ContentsPrint

Generating new self-signed certificates for the ESXi host

About this task

Generate new certificates only if you change the host name or accidentally delete the certificate. Under certain circumstances, you must force the host to generate new certificates.

To receive the full benefit of certificate checking, particularly if you want to use encrypted remote connections externally, do not use a self-signed certificate. Instead, install new certificates that are signed by a valid internal certificate authority or purchase a certificate from a trusted security authority.

Before you begin

Start an SSH session on the ESXi host.

Procedure

  1. Log in to the ESXi host as an admin user.
  2. To create a backup of any existing certificates, in the /etc/vmware/ssl directory, rename the certificates by using the following commands:
    mv rui.crt orig.rui.crt
    mv rui.key orig.rui.key
    noteNote

    Do not perform the step if you are regenerating certificates because you deleted the certificates.

  3. To generate new certificates, type /sbin/generate-certificates.
  4. Restart the ESXi host.

    The generation process places the certificates places in the correct location.
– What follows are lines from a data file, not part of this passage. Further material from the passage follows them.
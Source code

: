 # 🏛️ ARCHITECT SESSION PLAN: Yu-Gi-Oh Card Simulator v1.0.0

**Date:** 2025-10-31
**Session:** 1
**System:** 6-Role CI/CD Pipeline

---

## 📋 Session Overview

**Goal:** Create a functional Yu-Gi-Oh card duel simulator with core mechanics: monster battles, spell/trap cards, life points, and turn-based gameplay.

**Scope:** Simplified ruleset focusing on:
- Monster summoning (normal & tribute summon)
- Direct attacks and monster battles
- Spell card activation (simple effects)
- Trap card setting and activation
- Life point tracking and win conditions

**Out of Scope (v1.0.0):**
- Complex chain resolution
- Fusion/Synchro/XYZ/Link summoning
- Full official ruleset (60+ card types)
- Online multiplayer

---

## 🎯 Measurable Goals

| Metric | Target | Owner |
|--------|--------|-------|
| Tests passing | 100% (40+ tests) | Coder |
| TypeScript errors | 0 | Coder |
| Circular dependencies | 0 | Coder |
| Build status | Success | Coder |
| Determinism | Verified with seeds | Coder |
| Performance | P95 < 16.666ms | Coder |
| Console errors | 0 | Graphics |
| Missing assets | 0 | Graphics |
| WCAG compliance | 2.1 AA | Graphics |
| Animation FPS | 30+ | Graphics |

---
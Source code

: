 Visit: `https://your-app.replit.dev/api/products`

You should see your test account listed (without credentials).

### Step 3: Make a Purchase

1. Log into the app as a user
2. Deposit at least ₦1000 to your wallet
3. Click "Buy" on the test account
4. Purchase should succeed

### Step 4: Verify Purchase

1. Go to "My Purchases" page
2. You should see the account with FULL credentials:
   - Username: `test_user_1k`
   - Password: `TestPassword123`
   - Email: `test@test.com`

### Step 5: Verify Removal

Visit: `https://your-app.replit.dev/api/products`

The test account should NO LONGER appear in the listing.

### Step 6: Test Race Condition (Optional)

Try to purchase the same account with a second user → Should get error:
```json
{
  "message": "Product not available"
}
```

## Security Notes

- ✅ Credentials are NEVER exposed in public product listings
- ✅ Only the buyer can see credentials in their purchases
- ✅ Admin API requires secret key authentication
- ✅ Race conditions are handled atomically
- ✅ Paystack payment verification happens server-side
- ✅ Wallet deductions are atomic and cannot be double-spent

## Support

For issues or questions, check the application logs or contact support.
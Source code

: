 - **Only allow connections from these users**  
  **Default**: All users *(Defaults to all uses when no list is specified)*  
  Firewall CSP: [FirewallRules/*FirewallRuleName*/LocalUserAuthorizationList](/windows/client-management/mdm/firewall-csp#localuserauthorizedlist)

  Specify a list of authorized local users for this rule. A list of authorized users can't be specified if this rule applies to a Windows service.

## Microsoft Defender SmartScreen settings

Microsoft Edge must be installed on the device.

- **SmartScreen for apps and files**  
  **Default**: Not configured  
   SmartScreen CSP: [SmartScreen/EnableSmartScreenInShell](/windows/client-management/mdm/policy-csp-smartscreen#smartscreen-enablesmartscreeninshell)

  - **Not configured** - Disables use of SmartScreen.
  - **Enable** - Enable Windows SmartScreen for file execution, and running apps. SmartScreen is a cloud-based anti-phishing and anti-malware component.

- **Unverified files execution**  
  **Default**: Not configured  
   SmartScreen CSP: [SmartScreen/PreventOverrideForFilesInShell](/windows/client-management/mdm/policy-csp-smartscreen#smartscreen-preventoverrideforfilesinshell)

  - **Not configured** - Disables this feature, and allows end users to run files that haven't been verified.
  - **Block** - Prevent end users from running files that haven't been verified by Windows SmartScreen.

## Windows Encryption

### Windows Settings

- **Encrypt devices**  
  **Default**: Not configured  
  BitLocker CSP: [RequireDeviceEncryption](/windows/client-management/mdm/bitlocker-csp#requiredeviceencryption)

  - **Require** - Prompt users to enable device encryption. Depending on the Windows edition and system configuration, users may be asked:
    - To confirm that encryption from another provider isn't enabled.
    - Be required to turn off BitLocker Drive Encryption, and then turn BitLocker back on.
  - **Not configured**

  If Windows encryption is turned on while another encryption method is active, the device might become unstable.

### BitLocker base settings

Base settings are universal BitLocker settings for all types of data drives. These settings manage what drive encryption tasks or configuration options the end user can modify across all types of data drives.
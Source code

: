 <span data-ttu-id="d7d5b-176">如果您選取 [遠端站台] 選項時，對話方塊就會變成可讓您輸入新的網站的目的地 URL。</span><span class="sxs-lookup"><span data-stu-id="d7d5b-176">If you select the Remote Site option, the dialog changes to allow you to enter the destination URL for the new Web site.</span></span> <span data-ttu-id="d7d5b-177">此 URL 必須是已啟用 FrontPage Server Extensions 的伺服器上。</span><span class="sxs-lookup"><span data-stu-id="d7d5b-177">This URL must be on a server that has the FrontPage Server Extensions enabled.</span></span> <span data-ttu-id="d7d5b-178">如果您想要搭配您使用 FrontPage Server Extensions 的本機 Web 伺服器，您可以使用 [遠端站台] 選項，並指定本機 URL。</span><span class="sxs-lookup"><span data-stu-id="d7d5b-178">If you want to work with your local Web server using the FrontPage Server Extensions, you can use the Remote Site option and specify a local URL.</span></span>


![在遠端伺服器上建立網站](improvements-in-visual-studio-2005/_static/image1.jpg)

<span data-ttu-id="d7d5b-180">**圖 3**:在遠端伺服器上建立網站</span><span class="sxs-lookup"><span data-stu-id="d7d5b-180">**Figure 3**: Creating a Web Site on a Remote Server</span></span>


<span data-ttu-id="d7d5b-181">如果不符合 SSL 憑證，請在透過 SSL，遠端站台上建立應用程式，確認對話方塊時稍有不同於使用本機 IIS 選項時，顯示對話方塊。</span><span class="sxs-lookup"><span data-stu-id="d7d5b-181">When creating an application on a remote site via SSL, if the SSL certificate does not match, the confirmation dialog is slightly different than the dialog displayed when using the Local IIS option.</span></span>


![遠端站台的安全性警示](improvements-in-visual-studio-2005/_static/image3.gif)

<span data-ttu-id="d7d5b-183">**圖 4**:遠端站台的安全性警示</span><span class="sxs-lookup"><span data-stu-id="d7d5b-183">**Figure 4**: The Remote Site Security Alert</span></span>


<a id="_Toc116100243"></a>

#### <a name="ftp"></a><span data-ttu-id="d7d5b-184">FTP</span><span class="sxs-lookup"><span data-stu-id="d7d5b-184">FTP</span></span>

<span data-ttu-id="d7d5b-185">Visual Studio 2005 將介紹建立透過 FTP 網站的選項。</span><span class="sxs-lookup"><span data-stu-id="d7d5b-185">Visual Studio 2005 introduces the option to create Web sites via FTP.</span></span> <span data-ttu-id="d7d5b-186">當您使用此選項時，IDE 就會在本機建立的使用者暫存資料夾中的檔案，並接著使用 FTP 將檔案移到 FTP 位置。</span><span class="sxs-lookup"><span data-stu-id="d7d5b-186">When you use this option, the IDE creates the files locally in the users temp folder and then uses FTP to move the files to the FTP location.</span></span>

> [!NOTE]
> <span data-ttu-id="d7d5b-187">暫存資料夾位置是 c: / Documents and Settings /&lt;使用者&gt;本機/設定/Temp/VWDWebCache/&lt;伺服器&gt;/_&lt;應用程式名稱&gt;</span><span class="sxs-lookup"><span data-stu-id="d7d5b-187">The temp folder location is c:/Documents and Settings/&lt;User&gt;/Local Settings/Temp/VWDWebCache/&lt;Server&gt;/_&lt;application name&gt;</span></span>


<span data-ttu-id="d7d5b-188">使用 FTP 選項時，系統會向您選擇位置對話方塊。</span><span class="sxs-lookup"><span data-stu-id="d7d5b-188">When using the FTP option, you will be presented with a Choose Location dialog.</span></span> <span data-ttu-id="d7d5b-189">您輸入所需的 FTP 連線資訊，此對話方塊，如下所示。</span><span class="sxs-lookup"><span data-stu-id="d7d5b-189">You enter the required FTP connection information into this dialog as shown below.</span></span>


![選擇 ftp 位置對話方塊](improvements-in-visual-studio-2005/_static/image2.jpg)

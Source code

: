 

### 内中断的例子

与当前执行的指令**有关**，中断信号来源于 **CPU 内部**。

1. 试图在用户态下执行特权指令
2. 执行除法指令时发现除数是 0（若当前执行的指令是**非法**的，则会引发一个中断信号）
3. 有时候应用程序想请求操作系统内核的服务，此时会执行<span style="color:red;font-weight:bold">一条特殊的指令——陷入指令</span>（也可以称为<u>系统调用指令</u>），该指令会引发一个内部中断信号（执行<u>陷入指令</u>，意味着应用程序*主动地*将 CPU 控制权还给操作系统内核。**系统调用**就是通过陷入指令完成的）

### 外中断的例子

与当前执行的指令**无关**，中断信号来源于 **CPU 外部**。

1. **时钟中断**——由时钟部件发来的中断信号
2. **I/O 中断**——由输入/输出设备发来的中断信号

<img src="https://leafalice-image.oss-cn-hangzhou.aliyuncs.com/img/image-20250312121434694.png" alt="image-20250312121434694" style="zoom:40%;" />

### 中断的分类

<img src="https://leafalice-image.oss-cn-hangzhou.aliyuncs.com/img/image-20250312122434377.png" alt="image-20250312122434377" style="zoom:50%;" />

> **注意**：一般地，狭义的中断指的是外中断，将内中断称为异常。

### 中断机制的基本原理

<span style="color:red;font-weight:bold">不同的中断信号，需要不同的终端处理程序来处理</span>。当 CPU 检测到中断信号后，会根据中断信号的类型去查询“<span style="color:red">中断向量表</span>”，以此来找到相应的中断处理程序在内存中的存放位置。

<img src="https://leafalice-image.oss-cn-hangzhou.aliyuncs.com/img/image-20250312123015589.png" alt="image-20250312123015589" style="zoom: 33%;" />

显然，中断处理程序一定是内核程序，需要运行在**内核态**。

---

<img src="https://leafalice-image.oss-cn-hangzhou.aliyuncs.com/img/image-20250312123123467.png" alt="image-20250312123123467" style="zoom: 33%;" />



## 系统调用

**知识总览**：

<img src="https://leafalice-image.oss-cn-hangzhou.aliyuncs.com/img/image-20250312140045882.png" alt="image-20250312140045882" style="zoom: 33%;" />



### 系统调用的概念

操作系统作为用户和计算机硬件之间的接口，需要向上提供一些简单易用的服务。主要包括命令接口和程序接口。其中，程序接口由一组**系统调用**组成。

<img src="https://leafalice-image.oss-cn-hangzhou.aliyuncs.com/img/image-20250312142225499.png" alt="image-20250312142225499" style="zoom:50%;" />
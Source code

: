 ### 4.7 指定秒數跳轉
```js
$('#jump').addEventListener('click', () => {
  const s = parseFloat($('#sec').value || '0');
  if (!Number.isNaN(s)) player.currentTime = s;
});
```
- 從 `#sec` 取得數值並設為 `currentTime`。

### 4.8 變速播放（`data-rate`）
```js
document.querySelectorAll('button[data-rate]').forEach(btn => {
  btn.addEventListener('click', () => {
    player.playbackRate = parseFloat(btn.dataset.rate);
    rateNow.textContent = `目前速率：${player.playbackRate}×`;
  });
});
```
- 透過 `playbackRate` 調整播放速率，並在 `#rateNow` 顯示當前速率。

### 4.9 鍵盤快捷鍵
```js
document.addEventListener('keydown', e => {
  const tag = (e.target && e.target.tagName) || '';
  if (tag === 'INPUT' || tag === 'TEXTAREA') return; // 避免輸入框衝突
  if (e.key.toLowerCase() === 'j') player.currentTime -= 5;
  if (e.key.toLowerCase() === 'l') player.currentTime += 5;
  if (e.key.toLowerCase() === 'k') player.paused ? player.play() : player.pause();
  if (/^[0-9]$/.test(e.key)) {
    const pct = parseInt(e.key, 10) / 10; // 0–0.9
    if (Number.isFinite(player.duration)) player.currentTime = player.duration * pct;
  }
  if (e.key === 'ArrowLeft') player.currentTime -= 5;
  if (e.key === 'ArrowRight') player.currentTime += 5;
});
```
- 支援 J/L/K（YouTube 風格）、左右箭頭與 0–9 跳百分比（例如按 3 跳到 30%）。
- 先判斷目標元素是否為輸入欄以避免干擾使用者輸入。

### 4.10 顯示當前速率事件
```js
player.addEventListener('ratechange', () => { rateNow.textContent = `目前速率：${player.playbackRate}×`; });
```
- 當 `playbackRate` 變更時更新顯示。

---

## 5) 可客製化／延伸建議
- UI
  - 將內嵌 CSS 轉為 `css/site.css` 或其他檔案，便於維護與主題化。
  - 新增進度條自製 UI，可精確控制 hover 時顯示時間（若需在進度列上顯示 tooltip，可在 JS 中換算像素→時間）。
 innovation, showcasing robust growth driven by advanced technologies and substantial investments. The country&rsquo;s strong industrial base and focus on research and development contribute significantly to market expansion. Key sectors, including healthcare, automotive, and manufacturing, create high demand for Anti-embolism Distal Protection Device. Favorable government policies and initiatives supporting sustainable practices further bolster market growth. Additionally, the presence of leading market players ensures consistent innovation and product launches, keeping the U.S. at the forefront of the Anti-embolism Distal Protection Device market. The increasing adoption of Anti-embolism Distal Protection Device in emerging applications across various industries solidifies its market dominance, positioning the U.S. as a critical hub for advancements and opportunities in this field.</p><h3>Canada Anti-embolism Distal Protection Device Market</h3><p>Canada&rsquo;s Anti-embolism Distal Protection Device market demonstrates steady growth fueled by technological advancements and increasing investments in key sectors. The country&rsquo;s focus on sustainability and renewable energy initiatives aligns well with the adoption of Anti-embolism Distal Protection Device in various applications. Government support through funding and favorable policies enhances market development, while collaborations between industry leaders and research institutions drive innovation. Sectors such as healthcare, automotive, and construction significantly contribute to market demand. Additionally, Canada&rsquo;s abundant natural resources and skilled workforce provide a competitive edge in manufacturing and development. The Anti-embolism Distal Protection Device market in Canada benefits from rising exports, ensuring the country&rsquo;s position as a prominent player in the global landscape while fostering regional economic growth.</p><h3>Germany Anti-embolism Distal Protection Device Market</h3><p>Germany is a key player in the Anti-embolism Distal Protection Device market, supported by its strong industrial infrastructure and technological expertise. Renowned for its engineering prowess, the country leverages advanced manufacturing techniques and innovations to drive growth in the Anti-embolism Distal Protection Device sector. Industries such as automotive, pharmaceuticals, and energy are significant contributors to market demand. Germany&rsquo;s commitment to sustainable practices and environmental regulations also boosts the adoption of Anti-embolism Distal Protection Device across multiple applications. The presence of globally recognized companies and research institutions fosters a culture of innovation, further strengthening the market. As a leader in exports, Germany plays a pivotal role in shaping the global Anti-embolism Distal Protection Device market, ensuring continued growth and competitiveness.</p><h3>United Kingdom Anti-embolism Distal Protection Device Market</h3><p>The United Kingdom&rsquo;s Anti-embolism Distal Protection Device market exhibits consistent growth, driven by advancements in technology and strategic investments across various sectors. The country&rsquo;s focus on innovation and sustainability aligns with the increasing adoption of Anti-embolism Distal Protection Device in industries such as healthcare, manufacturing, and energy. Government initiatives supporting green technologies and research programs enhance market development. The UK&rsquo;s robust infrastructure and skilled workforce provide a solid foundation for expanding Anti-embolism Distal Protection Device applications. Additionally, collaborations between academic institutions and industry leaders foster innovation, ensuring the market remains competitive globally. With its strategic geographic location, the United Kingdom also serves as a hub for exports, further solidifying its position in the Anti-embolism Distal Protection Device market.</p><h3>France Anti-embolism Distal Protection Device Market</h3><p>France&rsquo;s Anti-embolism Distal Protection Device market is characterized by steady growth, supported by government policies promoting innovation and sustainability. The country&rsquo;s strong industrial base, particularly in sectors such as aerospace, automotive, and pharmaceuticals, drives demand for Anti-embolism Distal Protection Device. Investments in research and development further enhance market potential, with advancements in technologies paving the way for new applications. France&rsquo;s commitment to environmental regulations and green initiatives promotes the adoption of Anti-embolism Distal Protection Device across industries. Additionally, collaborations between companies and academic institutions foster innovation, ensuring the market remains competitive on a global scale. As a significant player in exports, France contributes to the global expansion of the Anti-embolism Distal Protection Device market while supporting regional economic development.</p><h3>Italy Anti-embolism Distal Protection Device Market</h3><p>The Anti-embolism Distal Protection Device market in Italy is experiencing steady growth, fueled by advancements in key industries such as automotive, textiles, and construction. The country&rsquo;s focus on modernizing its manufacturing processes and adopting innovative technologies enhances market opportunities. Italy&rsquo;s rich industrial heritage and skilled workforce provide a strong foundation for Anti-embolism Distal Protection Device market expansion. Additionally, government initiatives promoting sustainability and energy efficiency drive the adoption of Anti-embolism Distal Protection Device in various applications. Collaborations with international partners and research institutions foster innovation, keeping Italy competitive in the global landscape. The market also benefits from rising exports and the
  5. (Optional) Do the following:
    1. Move the ESXi host to the maintenance mode.
    2. Install the new certificate.
    3. Restart management agents from Direct Console User Interface (DCUI).
  6. Do the following to confirm that the host successfully generated new certificates:
    1. Type ls -la.
    2. Compare the time stamps of the new certificate files with orig.rui.crt and orig.rui.key.

Next Steps

Replace the self-signed certificate and the key with a trusted certificate and key.